For this exercise, return the line containing "digests standard input" and every line after it through the end of the records below, without alteration.

Start of Dataset excerpts

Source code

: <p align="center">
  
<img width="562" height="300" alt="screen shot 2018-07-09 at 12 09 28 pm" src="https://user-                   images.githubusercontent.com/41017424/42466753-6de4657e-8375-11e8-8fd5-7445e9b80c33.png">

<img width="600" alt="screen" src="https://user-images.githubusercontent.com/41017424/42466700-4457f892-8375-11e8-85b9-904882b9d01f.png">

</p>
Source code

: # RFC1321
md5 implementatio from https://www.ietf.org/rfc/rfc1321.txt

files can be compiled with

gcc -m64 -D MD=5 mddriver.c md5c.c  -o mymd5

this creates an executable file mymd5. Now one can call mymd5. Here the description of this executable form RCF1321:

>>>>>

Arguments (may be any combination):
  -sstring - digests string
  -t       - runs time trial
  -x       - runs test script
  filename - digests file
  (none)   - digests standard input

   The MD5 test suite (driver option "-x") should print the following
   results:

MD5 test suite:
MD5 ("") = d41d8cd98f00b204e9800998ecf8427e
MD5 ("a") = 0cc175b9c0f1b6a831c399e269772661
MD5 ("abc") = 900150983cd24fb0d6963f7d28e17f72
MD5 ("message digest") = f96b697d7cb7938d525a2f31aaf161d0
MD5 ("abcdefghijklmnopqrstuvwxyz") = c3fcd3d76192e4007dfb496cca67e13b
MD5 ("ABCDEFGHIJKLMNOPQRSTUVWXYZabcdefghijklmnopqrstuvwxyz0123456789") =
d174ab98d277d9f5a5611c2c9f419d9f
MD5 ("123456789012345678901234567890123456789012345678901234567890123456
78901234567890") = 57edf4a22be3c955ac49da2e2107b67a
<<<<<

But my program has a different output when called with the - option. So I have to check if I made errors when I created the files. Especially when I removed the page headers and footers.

End of Dataset excerpts

**Answer to this problem**
  (none)   - digests standard input

   The MD5 test suite (driver option "-x") should print the following
   results:

MD5 test suite:
MD5 ("") = d41d8cd98f00b204e9800998ecf8427e
MD5 ("a") = 0cc175b9c0f1b6a831c399e269772661
MD5 ("abc") = 900150983cd24fb0d6963f7d28e17f72
MD5 ("message digest") = f96b697d7cb7938d525a2f31aaf161d0
MD5 ("abcdefghijklmnopqrstuvwxyz") = c3fcd3d76192e4007dfb496cca67e13b
MD5 ("ABCDEFGHIJKLMNOPQRSTUVWXYZabcdefghijklmnopqrstuvwxyz0123456789") =
d174ab98d277d9f5a5611c2c9f419d9f
MD5 ("123456789012345678901234567890123456789012345678901234567890123456
78901234567890") = 57edf4a22be3c955ac49da2e2107b67a
<<<<<

But my program has a different output when called with the - option. So I have to check if I made errors when I created the files. Especially when I removed the page headers and footers.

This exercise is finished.